Includes 4 sets of data
the 107 week communication data (see codebook in Communication Data Codebook)
the alter list data for each alter from the first three network suverys
- This is all the variables from both the sender’s network surveys (appended with an “a”) and the receiver’s network surveys (appened with a “b”). This allows you to see if the named each other
the weekly tie active variables (and related variables) [NOTE in file these are in between the a and b sets of alter list data] Also first and last week active variables at end of file
6 waves of survey data for each vertice (noted as “ds” for survey data variable for sender, “dr” for receiver)
Demographic Surveys
Folder contains .dta files for each of the first 6 suveys, a merged wide and long .dta file, and .do files
pdfs are in Documentation Folder
Participant Lists
Contains information on each respondent, suveys completed, when joined, dropped, etc.
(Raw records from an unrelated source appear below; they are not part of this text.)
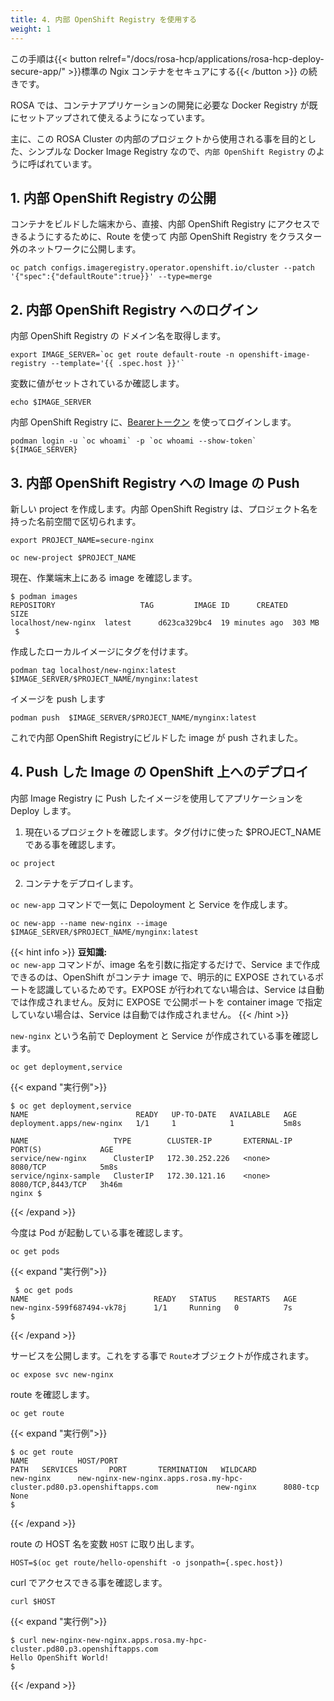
 ```yaml
---
title: 4. 内部 OpenShift Registry を使用する
weight: 1
---
```

この手順は{{< button relref="/docs/rosa-hcp/applications/rosa-hcp-deploy-secure-app/" >}}標準の Ngix コンテナをセキュアにする{{< /button >}} の続きです。

ROSA では、コンテナアプリケーションの開発に必要な Docker Registry が既にセットアップされて使えるようになっています。

主に、この ROSA Cluster の内部のプロジェクトから使用される事を目的とした、シンプルな Docker Image Registry なので、`内部 OpenShift Registry` のように呼ばれています。

## 1. 内部 OpenShift Registry の公開


コンテナをビルドした端末から、直接、内部 OpenShift Registry にアクセスできるようにするために、Route を使って 内部 OpenShift Registry をクラスター外のネットワークに公開します。

```tpl
oc patch configs.imageregistry.operator.openshift.io/cluster --patch '{"spec":{"defaultRoute":true}}' --type=merge
```

## 2. 内部 OpenShift Registry へのログイン

内部 OpenShift Registry の ドメイン名を取得します。

```tpl
export IMAGE_SERVER=`oc get route default-route -n openshift-image-registry --template='{{ .spec.host }}'`
```

変数に値がセットされているか確認します。

```tpl
echo $IMAGE_SERVER
```

内部 OpenShift Registry に、[Bearerトークン](https://ja.wikipedia.org/wiki/Bearer%E3%83%88%E3%83%BC%E3%82%AF%E3%83%B3) を使ってログインします。

```tpl
podman login -u `oc whoami` -p `oc whoami --show-token` ${IMAGE_SERVER}
```

## 3. 内部 OpenShift Registry への Image の Push


新しい project を作成します。内部 OpenShift Registry は、プロジェクト名を持った名前空間で区切られます。

```tpl
export PROJECT_NAME=secure-nginx
```

```tpl
oc new-project $PROJECT_NAME
```


現在、作業端末上にある image を確認します。

```shell 
$ podman images
REPOSITORY                   TAG         IMAGE ID      CREATED         SIZE
localhost/new-nginx  latest      d623ca329bc4  19 minutes ago  303 MB
 $ 
```

作成したローカルイメージにタグを付けます。

```shell 
podman tag localhost/new-nginx:latest $IMAGE_SERVER/$PROJECT_NAME/mynginx:latest
```

イメージを push します

```tpl
podman push  $IMAGE_SERVER/$PROJECT_NAME/mynginx:latest
```

これで内部 OpenShift Registryにビルドした image が push されました。

## 4. Push した Image の OpenShift 上へのデプロイ

内部 Image Registry に Push したイメージを使用してアプリケーションを Deploy します。

1. 現在いるプロジェクトを確認します。タグ付けに使った $PROJECT_NAME である事を確認します。

```tpl
oc project                 
```

2. コンテナをデプロイします。

`oc new-app` コマンドで一気に Depoloyment と  Service を作成します。

```tpl
oc new-app --name new-nginx --image $IMAGE_SERVER/$PROJECT_NAME/mynginx:latest
```

{{< hint info >}}
**豆知識:**   
`oc new-app` コマンドが、image 名を引数に指定するだけで、Service まで作成できるのは、OpenShift がコンテナ image で、明示的に EXPOSE されているポートを認識しているためです。EXPOSE が行われてない場合は、Service は自動では作成されません。反対に EXPOSE で公開ポートを container image で指定していない場合は、Service は自動では作成されません。
{{< /hint >}}

`new-nginx` という名前で Deployment と Service が作成されている事を確認します。

```tpl
oc get deployment,service
```

{{< expand "実行例">}}

```tpl
$ oc get deployment,service
NAME                        READY   UP-TO-DATE   AVAILABLE   AGE
deployment.apps/new-nginx   1/1     1            1           5m8s

NAME                   TYPE        CLUSTER-IP       EXTERNAL-IP   PORT(S)             AGE
service/new-nginx      ClusterIP   172.30.252.226   <none>        8080/TCP            5m8s
service/nginx-sample   ClusterIP   172.30.121.16    <none>        8080/TCP,8443/TCP   3h46m
nginx $
```
{{< /expand >}}


今度は Pod が起動している事を確認します。

```tpl
oc get pods
```

{{< expand "実行例">}}

```tpl
 $ oc get pods
NAME                            READY   STATUS    RESTARTS   AGE
new-nginx-599f687494-vk78j      1/1     Running   0          7s
$ 
```
{{< /expand >}}


サービスを公開します。これをする事で `Route`オブジェクトが作成されます。

```tpl
oc expose svc new-nginx
```

route を確認します。

```tpl
oc get route
```

{{< expand "実行例">}}

```tpl
$ oc get route
NAME           HOST/PORT                                                                   PATH   SERVICES       PORT       TERMINATION   WILDCARD
new-nginx      new-nginx-new-nginx.apps.rosa.my-hpc-cluster.pd80.p3.openshiftapps.com             new-nginx      8080-tcp                 None
$
```
{{< /expand >}}

route の HOST 名を変数 `HOST` に取り出します。

```tpl
HOST=$(oc get route/hello-openshift -o jsonpath={.spec.host})
```

curl でアクセスできる事を確認します。

```tpl
curl $HOST 
```

{{< expand "実行例">}}
```tpl
$ curl new-nginx-new-nginx.apps.rosa.my-hpc-cluster.pd80.p3.openshiftapps.com
Hello OpenShift World!
$
```
{{< /expand >}}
Most recent version is MasterListUpdated(07-04-2104), which was update by Margaret Pickard.
This is confidential data with limited access.
Alter Lists
Mike has been maintaining a combined alter list which merges in all information on each ego’s named alter. Mike maintains this database, though earlier versions are in the DATA/Alter lists folder
The file Combined Network Surveys - 2014-07-24.dta, has information on all named alters from all 8 network survey waves.
There is limited documentation on these data, though .dta file is well notated.
Top 20 Data
- In May 2013 we sent to all participants a list via google spreadsheet of the top 20 people they had communicated with but not listed in a network survey. This data has been cleaned and I believe merged into the master alter list.
Quiz Data
From Oct 2011 to May 2012 (First AY)short surveys were pushed to phones
Bryant Crumbaugh got all this data in order and it is in Quiz Total5_2.dta. Currently Nathan Reed is redoing variable names for merging
Infomation on the Quiz data is in the Data/Quiz Data folder. See Quiz Data Report 8.1.14.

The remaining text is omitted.